La maggior parte di loro non si era mai allontanata dal paese; gli uomini partirono senza essere a conoscenza della loro destinazione e, soprattutto, delle motivazioni della guerra che andavano a combattere.
Si andava a morire e i loro corpi venivano lasciati insepolti sui campi di battaglia oppure erano dispersi. Molti venivano sepolti in cimiteri lontani e in seguito venivano riesumati e traslati in sacrari. Alcuni furono catturati (soprattutto dopo la battaglia di Caporetto), portati in campi di prigionia e sepolti in cimiteri all’estero. La vita nei campi di prigionia era molto dura. Si soffriva il freddo e la fame.

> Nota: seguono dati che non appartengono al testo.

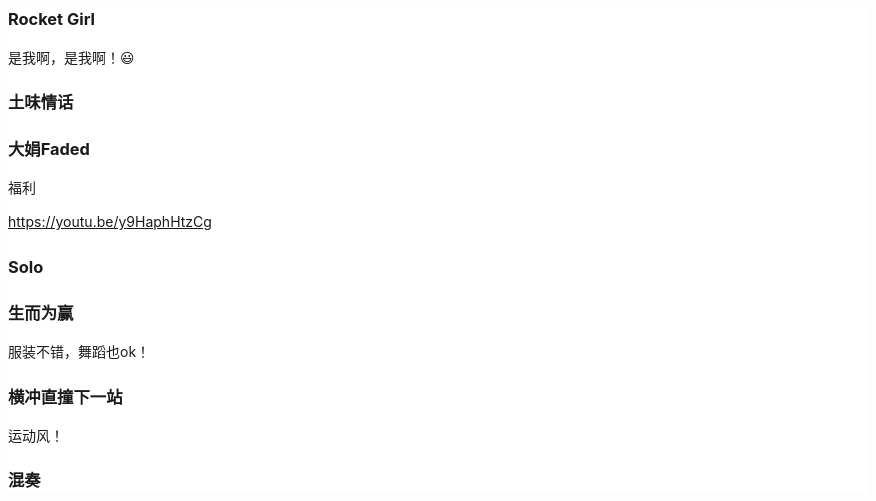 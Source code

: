 ### Rocket Girl
<center>
<iframe frameborder="0"  width="760" height="600" src="https://v.qq.com/txp/iframe/player.html?vid=t0857f59bq1" allowFullScreen="true"></iframe>
</center>
是我啊，是我啊！😃

### 土味情话

<center>
<iframe frameborder="0"  width="760" height="600" src="https://v.qq.com/txp/iframe/player.html?vid=j0857bf160r" allowFullScreen="true"></iframe>
</center>

### 大娟Faded
<center>
<iframe frameborder="0"  width="760" height="600" src="https://v.qq.com/txp/iframe/player.html?vid=g0857r6x4h3" allowFullScreen="true"></iframe>
</center>

福利

https://youtu.be/y9HaphHtzCg

### Solo
<center>
<iframe frameborder="0" width="760" height="600" src="https://v.qq.com/txp/iframe/player.html?vid=g0857r6x4h3" allowFullScreen="true"></iframe>
</center>

### 生而为赢
<center>
<iframe frameborder="0"  width="760" height="600" src="https://v.qq.com/txp/iframe/player.html?vid=v0857fkutxr" allowFullScreen="true"></iframe>
</center>

服装不错，舞蹈也ok！

### 横冲直撞下一站
<center>
<iframe frameborder="0"   width="760" height="600" src="https://v.qq.com/txp/iframe/player.html?vid=p0857lq0stu" allowFullScreen="true"></iframe>
</center>
运动风！

### 混奏
<center>
<iframe frameborder="0"   width="760" height="600" src="https://v.qq.com/txp/iframe/player.html?vid=l08571x0v6t" allowFullScreen="true"></iframe>
</center>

Dopo una lunga ricerca sono riuscito a conoscere i luoghi di sepoltura. Il 30 % è sepolto in cimiteri italiani, il 15% nel cimitero comunale del paese, il 15 % in cimiteri esteri, il 15 % nei sacrari, il 10 % sono stati sepolti sul campo e il 15 % risultano dispersi sui campi di battaglia.
Negli estratti dei certificati di morte inviati al Comune dai responsabili della tenuta dei registri anagrafici dei vari reggimenti si dava la notizia della morte di un soldato con la dicitura: “è venuto a mancare ai vivi” oppure “mancava ai vivi”.
Anche se sono passati tanti anni, penso che questi giovani devono essere ricordati per il loro sacrificio, senza dimenticare che le guerre sono avvenimenti alla fine dei quali non ci sono né vincitori né vinti. I contendenti sono tutti perdenti, perché viene perso il legame con la propria umanità.
Ci devono far riflettere le considerazioni dello scrittore e poeta francese Paul Valéry: “La guerra è il massacro di persone che non si conoscono, per conto di persone che si conoscono ma non si massacrano”.